A typical session might go like this: You might sit on the couch or at the art table to start drawing, painting, or doodling. You might want to talk while you’re doing this, or you might want to work in silence - either are okay with us.

Although we may have advanced training, we can’t read your mind or your art. The goal is for us to make meaning from your words, pictures, and body language. When you feel finished, we can talk about what you've made or spoken about, and what we see, how it relates to other images and observations you’ve made and to what you’ve told us about yourself. In the art, we might see new connections between your thoughts and feelings and the pictures — and this may lead to your making another picture, either during this session or after.


In the beginning, we will meet a few times to talk about what you’re struggling with, for us to get a sense of each other, sort out practical questions, and for you to share something about your history. Next, your therapist will ask you to come every week (or sometimes more or less often). Within this 50 minute time frame, you’re free to express yourself in speech, art, play: any way that feels right to express what’s on your mind. You may also find that as we work together, you start telling a story in pictures and words, which helps both of us make sense of your life and your struggles, and gives you a different perspective than you’ve had before. Throughout the process, your therapist will guide you wherever it seems necessary, ask questions, and make comments that aim to help you see yourself and what’s going on better.
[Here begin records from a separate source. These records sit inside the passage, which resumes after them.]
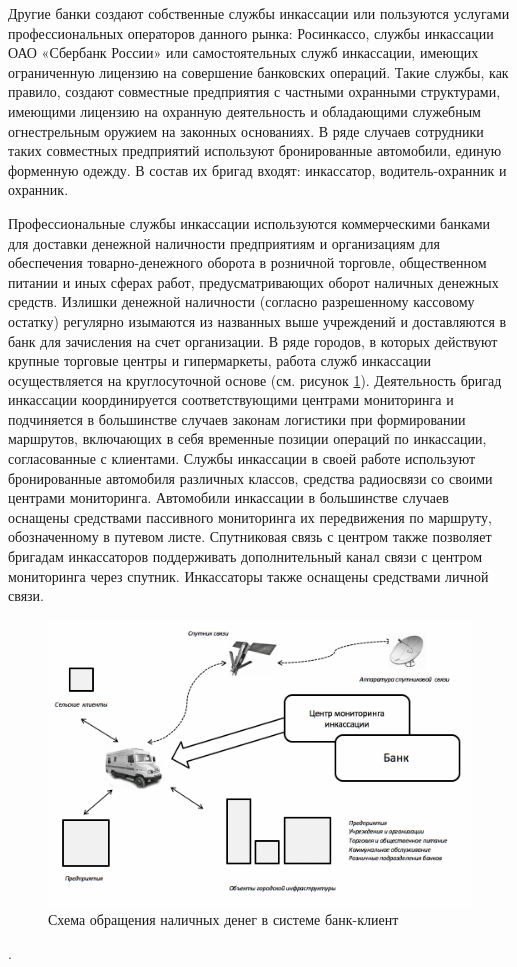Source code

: \documentclass[a4paper,12pt,fleqn]{article} %
\begin{document}
Другие банки создают собственные службы инкассации или пользуются услугами профессиональных операторов данного рынка: Росинкассо, службы инкассации ОАО «Сбербанк России» или самостоятельных служб инкассации, имеющих ограниченную лицензию на совершение банковских операций. Такие службы, как правило, создают совместные предприятия с частными охранными структурами, имеющими лицензию на охранную деятельность и обладающими служебным огнестрельным оружием на законных основаниях. В ряде случаев сотрудники таких совместных предприятий используют бронированные автомобили, единую форменную одежду. В состав их бригад входят: инкассатор, водитель-охранник и охранник.

Профессиональные службы инкассации используются коммерческими банками для доставки денежной наличности предприятиям и организациям для обеспечения товарно-денежного оборота в розничной торговле, общественном питании и иных сферах работ, предусматривающих оборот наличных денежных средств. Излишки денежной наличности (согласно разрешенному кассовому остатку) регулярно изымаются из названных выше учреждений и доставляются в банк для зачисления на счет организации. В ряде городов, в которых действуют крупные торговые центры и гипермаркеты, работа служб инкассации осуществляется на круглосуточной основе (см. рисунок \ref{image10}). Деятельность бригад инкассации координируется соответствующими центрами мониторинга и подчиняется в большинстве случаев законам логистики при формировании маршрутов, включающих в себя временные позиции операций по инкассации, согласованные с клиентами. Службы инкассации в своей работе используют бронированные автомобиля различных классов, средства радиосвязи со своими центрами мониторинга. Автомобили инкассации в большинстве случаев оснащены средствами пассивного мониторинга их передвижения по маршруту, обозначенному в путевом листе. Спутниковая связь с центром также позволяет бригадам инкассаторов поддерживать дополнительный канал связи с центром мониторинга через спутник. Инкассаторы также оснащены средствами личной связи. 

\begin{figure}[h]
	\centering
	\includegraphics[scale=0.9]{img10}
	\caption{Схема обращения наличных денег в системе банк-клиент}
	\label{image10}
\end{figure}.
\end{document}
Some reasons you might seek therapy or be referred for therapy may include:

  • Abuse (emotional, physical, sexual)

  • Attention Deficit Hyperactivity Disorder (ADHD)

  • Addiction 

  • Adoption issues

  • Anger

  • Anxiety

  • Attachment disorders

  • Bullying

  • Confusion about life choices

  • Depression

  • Developmental delays

  • Divorce and separation

  • Eating disorders and body image issues

  • Grief 

  • Low self-confidence and self-esteem

  • Oppositional issues

  • Parenting difficulties

  • Relationship problems or trouble with friends

  • Self-harm

  • Sexuality

  • Shyness or social anxiety

  • Stress and self-care

  • Suicidal thoughts

  • Trauma

Get in touch to discuss how therapy can help you.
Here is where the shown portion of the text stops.